Transcribe the following entries word for word. End with the line where "El usuario administrador" appears.

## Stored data
■ ■ ■ ■ ■ ■ ■
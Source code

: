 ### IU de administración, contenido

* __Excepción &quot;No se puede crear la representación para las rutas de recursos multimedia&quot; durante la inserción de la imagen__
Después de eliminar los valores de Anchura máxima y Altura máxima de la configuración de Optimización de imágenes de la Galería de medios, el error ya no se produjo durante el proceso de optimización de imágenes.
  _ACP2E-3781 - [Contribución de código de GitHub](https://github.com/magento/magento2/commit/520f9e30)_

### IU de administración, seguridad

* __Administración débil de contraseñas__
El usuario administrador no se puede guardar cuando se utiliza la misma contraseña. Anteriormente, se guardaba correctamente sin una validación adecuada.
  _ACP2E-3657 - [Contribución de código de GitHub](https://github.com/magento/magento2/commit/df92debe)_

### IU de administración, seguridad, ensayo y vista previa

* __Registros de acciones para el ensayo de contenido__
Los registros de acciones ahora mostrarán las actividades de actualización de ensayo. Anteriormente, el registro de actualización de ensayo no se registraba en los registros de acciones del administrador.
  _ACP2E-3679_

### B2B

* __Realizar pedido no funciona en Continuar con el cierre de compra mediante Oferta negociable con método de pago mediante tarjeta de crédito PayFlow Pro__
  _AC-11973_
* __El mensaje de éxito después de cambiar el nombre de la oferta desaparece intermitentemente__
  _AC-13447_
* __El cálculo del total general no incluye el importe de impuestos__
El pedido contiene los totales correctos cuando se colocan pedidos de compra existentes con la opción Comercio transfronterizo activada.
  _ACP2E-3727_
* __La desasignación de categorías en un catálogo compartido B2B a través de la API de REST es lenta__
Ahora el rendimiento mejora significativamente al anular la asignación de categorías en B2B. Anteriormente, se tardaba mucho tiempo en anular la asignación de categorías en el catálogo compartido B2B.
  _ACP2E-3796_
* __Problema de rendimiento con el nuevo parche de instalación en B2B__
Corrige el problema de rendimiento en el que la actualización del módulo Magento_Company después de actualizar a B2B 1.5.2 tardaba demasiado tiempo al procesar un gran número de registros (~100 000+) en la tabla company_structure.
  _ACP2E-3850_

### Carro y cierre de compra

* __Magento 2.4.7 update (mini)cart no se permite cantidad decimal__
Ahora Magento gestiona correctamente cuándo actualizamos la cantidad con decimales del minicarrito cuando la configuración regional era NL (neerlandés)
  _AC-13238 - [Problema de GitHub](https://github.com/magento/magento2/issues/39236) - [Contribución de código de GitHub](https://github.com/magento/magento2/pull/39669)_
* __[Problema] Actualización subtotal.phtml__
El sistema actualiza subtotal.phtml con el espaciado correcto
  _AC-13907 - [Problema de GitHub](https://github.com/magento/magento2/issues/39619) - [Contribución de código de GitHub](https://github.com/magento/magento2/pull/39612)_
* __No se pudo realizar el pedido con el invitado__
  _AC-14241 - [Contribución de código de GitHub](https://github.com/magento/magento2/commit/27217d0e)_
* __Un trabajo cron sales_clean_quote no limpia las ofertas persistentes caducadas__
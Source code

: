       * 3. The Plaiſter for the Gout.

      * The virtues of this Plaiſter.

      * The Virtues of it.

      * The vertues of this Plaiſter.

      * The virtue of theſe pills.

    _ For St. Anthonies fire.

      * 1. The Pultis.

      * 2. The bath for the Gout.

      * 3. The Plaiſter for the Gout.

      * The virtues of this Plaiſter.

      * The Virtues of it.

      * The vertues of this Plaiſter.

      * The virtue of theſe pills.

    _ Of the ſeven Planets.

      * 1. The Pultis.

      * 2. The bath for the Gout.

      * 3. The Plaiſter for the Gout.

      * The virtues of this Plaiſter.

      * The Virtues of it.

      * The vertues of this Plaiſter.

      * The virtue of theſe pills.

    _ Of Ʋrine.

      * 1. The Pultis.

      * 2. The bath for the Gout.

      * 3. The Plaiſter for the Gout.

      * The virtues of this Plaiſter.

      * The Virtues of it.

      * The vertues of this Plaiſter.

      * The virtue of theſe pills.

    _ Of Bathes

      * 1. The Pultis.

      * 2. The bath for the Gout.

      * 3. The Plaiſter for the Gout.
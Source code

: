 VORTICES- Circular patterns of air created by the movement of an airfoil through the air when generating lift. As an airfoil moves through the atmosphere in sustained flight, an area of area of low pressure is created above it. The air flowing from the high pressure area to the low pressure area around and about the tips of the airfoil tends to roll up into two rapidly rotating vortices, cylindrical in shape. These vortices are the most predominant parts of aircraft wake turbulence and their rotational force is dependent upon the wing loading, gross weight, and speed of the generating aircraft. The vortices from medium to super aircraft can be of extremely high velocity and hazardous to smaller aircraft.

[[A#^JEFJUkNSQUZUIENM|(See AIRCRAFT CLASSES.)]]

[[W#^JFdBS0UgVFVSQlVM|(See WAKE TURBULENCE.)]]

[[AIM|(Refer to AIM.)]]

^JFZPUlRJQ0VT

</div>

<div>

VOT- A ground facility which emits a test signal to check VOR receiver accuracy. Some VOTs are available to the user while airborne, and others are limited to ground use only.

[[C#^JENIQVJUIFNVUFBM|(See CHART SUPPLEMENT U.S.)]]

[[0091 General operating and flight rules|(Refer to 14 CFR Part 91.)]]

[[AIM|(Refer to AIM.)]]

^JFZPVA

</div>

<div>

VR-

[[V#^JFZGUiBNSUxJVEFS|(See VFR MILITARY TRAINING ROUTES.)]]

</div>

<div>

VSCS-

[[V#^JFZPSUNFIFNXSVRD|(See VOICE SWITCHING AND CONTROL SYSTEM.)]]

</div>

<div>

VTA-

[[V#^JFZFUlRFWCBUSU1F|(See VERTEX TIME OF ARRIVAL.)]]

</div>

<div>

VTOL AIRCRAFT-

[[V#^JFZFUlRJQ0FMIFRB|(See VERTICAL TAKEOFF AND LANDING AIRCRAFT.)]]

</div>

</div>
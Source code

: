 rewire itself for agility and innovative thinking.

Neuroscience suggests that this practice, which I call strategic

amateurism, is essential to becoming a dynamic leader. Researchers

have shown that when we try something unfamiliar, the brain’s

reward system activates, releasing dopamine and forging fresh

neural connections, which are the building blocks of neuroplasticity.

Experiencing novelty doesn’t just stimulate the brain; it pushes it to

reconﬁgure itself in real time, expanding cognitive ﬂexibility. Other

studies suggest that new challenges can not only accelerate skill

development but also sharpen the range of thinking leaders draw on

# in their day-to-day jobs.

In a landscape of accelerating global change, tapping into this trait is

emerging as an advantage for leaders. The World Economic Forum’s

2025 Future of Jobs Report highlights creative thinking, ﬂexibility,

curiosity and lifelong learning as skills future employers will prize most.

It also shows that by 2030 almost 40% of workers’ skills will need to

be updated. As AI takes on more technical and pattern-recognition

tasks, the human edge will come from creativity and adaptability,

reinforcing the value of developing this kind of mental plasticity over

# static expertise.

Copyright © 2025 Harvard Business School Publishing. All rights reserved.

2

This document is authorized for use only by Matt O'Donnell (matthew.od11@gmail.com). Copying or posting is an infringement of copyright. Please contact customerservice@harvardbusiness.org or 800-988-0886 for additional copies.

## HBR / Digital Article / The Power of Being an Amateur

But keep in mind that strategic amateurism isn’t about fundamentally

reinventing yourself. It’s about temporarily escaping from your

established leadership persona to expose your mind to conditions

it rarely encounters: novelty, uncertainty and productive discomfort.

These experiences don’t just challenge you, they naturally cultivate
■ ■ ■ ■ ■ ■ ■
## PROBLEM SOLUTION
Source code

: ### IU de administración, contenido

* __Excepción &quot;No se puede crear la representación para las rutas de recursos multimedia&quot; durante la inserción de la imagen__
Después de eliminar los valores de Anchura máxima y Altura máxima de la configuración de Optimización de imágenes de la Galería de medios, el error ya no se produjo durante el proceso de optimización de imágenes.
  _ACP2E-3781 - [Contribución de código de GitHub](https://github.com/magento/magento2/commit/520f9e30)_

### IU de administración, seguridad

* __Administración débil de contraseñas__
El usuario administrador no se puede guardar cuando se utiliza la misma contraseña. Anteriormente, se guardaba correctamente sin una validación adecuada.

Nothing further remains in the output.